The top risk management threats for real estate agents
Buying a home is the biggest investment that most people will ever make, so the stakes can be particularly high for real estate agents if a transaction doesn’t go according to plan.
Injuries at an open house and lawsuits filed by dissatisfied home buyers are examples of the risks that real estate agents face every day. But with a solid real estate risk management plan and the right insurance policies, unforeseen events are less likely to affect your career and income. Here are some of the most common risks your real estate business faces:
Open house accidents and injuries
Homes that are in desirable neighborhoods and competitively priced are bound to draw large open-house crowds, which increases the chance of injuries.
While it is advisable to stage a home for an open house, do so in a way that leaves plenty of space for prospective buyers to maneuver, and keep a close eye on children.

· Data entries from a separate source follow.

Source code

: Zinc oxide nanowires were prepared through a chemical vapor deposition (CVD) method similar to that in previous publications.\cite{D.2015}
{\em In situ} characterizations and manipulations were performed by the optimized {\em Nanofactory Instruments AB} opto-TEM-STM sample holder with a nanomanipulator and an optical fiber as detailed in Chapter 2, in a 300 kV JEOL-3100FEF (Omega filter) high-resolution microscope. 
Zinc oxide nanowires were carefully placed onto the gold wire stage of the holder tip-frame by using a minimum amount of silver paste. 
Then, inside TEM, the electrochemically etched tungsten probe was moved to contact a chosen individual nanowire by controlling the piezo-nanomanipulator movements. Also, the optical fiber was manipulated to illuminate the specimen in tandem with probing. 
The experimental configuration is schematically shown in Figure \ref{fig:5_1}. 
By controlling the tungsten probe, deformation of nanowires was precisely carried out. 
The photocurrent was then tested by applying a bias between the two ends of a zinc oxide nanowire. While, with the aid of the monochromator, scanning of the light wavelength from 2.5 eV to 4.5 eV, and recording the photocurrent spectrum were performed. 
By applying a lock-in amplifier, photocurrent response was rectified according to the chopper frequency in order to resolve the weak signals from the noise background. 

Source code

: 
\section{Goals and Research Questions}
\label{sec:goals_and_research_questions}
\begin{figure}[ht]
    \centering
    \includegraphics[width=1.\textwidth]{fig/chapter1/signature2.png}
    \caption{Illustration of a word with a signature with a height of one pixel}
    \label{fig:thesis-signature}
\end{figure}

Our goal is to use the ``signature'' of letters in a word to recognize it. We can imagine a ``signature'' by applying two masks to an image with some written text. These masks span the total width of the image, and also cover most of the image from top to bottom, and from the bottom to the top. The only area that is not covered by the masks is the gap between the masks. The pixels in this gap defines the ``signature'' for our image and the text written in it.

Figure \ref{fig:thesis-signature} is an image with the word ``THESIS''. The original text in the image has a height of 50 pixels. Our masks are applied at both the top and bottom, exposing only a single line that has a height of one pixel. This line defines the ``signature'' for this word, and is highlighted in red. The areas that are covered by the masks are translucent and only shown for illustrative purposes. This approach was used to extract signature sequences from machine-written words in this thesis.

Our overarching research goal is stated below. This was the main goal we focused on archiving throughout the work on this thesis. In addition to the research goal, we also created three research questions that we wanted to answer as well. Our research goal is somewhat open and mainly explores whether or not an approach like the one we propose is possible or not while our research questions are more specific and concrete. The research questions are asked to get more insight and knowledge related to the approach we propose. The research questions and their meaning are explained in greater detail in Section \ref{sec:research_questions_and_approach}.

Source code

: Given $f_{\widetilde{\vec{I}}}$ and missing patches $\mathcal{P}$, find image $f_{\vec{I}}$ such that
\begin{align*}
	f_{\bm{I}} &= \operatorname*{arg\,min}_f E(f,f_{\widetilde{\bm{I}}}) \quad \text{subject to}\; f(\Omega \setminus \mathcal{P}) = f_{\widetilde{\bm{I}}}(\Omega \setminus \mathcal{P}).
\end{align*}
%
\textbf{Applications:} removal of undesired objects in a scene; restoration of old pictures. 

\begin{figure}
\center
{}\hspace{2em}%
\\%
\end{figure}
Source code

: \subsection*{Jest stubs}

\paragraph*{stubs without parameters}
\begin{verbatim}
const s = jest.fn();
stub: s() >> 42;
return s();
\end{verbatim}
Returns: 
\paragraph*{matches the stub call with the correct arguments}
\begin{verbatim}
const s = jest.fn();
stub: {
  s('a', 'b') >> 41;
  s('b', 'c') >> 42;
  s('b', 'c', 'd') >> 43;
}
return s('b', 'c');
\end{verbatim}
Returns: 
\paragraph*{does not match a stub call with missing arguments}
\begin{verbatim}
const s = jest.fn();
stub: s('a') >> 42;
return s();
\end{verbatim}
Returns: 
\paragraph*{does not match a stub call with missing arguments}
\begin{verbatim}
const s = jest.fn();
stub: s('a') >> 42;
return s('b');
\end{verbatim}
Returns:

If you are showing a particularly large property, you might ask a colleague to help so that you can keep a better eye on visitors. The National Association of Realtors (NAR) offers 10 tips for keeping agents and home shoppers safe at open houses.
You could be sued if a visitor gets injured at a property you’re showing. Protect yourself by purchasing general liability insurance for real estate companies. General liability insurance will also cover damage to a seller’s property during an open house.
If you fail to disclose a property defect to a buyer, or accidentally provide incorrect information, you run the risk of a lawsuit. Professional liability insurance, also known as errors and omissions insurance, protects you against work mistakes or inaccurate information that causes client dissatisfaction.
Real estate transactions entrust agents with clients’ financial information, and if you store this information digitally, you should also consider cyber liability insurance. This policy can cover expenses related to a data breach, including lawsuits, client notifications, and data recovery.
Codes of ethics violations
Real estate agents must follow a code of ethics and professional standards. Accidentally or intentionally violating them could prompt a home buyer or seller to sue you. Be completely transparent with clients in all aspects of a real estate transaction, and make sure both the buyer and seller have all terms in writing.
NAR’s extensive Code of Ethics & Standards of Practice is a good resource for agents who want to brush up on industry best practices. Note that some state realtors’ associations may have separate ethics codes and practice standards.
Real estate agents are frequently on the road traveling to open houses, client residences, or their brokerage’s office. Personal auto insurance policies won’t always cover damage sustained in an accident when you are driving for work. Hired and non-owned auto insurance protects personal vehicles that you drive for business and should be a part of your real estate risk management plan. If your brokerage owns the car that you drive for work, you may need to purchase commercial auto insurance, which pays for damages to other drivers’ vehicles and their medical bills.
Housing market volatility
The U.S. housing market can swing from boom to bust periods, which can cause significant variation in real estate agents’ businesses and incomes.
No insurance policy can protect your business from a housing market crash, but you can stay up to date on market conditions by following a few key indicators. Robust annual appreciation, low inventory levels, a brisk pace of sales, and many properties selling for more than the list price are signs of strong buyer demand.
Year-over-year price depreciation, a sluggish pace of sales, frequent price cuts, and rapidly rising inventory typically signify a cooling real estate market, though an increase in the number of homes for sale could mean more business for agents who represent buyers.
NAR’s research includes monthly reports with key statistics and a broad overview of the U.S. housing market, and its quarterly reports offer data on a metropolitan-area level. Your state’s official realtors’ association likely publishes market statistics each month, and most agents have access to their local Multiple Listing Service for hyperlocal data.
Finally, don’t forget to keep an eye on national and state employment reports, as job markets directly affect consumer sentiment and demand for real estate.